I offered a challenge to Jayson, and now I will offer it to everyone else as well - all other reporters, scientists, marriage-promoters, marriage skeptics, and interested disinterested readers. Here it is: Find one study - just one - that shows, using a non-cheater methodology, that getting married results in greater health or happiness. I think that if you can find one or two (and I don't know that you can), they will be the exceptions.
Here's what such a study would need to look like. It would follow people over the course of their lives as they transitioned from being single to getting married. The group of people who got married would have to include all people who ever got married - not just the ones who got married and stayed married. Why? Because that's the claim that is being made. Look again at the quote from the USA Today article: "Research suggests a bevy of benefits for those who marry." The claim is that marrying makes you happier or healthier. Where's the evidence?

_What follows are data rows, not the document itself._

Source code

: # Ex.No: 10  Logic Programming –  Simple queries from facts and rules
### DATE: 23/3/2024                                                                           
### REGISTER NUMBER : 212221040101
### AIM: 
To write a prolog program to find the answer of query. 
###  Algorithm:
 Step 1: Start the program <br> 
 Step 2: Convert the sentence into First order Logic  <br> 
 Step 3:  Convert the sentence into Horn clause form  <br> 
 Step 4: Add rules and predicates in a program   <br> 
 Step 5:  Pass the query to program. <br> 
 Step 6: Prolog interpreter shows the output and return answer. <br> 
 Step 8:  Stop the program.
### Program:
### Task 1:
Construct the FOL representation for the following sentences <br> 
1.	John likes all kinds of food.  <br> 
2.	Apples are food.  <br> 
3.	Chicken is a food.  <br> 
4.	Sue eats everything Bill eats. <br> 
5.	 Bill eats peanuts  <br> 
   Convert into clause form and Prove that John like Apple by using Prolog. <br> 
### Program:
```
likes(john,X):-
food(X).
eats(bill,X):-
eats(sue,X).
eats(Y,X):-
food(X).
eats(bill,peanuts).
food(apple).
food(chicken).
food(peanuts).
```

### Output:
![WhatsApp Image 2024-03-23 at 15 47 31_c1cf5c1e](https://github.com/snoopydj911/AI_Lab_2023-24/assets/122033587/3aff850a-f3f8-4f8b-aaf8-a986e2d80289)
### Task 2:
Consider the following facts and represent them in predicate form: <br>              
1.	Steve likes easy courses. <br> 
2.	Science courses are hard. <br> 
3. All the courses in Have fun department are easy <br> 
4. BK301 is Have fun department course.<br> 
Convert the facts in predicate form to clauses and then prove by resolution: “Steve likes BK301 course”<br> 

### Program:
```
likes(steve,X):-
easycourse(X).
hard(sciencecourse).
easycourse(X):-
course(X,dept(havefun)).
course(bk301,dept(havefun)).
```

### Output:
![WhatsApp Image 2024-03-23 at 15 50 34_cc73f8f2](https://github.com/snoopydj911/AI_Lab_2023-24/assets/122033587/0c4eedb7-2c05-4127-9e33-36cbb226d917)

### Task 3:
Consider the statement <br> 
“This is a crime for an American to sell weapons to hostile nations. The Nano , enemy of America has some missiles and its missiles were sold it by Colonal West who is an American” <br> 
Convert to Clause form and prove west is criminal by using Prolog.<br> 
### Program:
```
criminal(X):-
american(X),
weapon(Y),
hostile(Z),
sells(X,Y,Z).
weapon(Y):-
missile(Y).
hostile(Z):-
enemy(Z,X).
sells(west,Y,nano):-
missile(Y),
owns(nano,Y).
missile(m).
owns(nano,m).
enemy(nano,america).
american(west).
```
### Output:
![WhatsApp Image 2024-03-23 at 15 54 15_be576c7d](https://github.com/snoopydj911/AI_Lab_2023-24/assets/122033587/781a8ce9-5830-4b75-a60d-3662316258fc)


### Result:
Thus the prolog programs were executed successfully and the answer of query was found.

In Chapter 2 of Singled Out, I discussed in some detail, complete with graphs, the results of what is probably the largest and longest-lasting study of the happiness implications of getting married. The study has been going on for more than 20 years. The results showed that for those people who got married and stayed married, their happiness increased about a quarter of a point (on a 0 to 10 scale) around the year of the wedding. Within a few years, though, they went back to being about as happy as they were when they were single. So they got just a temporary blip in happiness, and that was only for those who got married and STAYED that way. Those who would eventually divorce did not experience the happiness honeymoon - on the average, they were already becoming less happy, not more so, as their wedding day approached. Their happiness continued to decline until the year before their divorce became official.
The authors did not report any analyses in which all of the people who ever got married were included (the proper test of the claim that if you get married, you get happy). Putting together the results of the people who stayed married and those who divorced, though, clearly does not add up to scientific evidence that getting married means getting happy. It may even suggest the reverse - we'd need to see the graph.
Conclusion
I'm not saying you shouldn't get married if that's what you want to do. I am saying, though - based on the scientific evidence, properly analyzed and interpreted - that you should not expect the act of marrying to transform you, magically, into a happier and healthier person. (And also, federal government, don't use my taxpayer money to try to persuade people to marry, based on bogus science. In fact, don't do it at all. The Chicago Sun-Times is polling on the matter; if you want to vote, click here.)
About the claim that getting married makes you happier and healthier, I'm not just saying that there are exceptions here or there. I'm saying something much bolder: If there are any properly-conducted and analyzed studies showing that getting married makes you happier or healthier, THEY are the exceptions!
Finally, thanks again to Sharon Jayson and USA Today for following up on my critique of their story.